*** INPUT MATERIAL ***

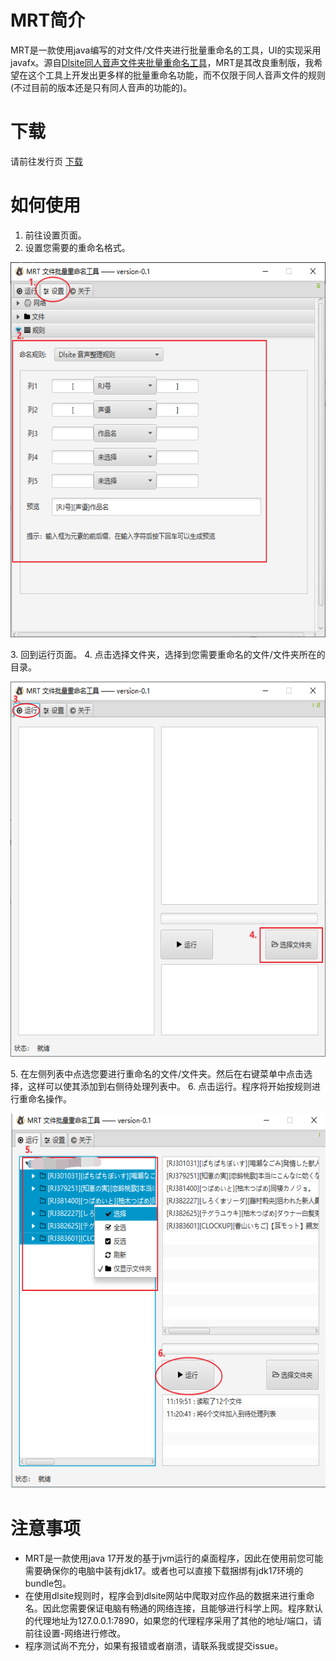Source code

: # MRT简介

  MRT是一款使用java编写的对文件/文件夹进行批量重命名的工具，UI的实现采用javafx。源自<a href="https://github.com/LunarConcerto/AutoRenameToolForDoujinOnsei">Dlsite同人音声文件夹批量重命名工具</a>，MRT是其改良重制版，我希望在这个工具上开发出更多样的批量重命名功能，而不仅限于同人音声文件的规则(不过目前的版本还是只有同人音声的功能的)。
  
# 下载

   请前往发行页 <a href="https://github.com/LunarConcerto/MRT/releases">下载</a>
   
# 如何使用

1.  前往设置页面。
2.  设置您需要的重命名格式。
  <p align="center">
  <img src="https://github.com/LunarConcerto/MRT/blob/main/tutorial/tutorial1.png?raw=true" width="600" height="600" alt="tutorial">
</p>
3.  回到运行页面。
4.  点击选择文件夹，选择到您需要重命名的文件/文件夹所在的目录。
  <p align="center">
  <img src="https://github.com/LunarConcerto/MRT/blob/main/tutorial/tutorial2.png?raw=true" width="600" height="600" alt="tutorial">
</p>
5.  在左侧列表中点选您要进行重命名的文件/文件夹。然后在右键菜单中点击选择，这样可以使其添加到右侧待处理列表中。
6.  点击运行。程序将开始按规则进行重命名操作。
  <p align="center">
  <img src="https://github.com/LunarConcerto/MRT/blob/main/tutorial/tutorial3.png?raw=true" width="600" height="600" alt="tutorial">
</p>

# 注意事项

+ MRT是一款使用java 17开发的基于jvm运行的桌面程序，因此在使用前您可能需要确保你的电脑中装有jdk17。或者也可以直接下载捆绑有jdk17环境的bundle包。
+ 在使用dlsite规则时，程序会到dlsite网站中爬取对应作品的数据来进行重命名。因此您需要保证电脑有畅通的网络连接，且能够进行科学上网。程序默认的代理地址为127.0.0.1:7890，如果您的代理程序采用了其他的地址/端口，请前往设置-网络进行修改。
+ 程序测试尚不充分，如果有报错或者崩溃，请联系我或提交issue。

***
*** INPUT MATERIAL ***

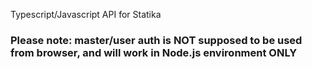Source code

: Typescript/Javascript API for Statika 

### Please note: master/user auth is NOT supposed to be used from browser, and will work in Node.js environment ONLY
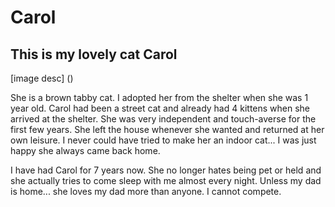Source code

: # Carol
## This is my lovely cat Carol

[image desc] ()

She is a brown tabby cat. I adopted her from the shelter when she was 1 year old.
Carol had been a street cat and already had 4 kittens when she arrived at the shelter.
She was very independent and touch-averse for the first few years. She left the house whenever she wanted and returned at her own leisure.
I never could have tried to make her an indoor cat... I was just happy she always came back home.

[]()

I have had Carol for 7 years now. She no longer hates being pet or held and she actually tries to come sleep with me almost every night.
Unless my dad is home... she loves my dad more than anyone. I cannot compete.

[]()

***

**BRIEF:**
The expected answer is each line of the records above that includes the string "tutorial".

**REPLY:**
  <img src="https://github.com/LunarConcerto/MRT/blob/main/tutorial/tutorial1.png?raw=true" width="600" height="600" alt="tutorial">
  <img src="https://github.com/LunarConcerto/MRT/blob/main/tutorial/tutorial2.png?raw=true" width="600" height="600" alt="tutorial">
  <img src="https://github.com/LunarConcerto/MRT/blob/main/tutorial/tutorial3.png?raw=true" width="600" height="600" alt="tutorial">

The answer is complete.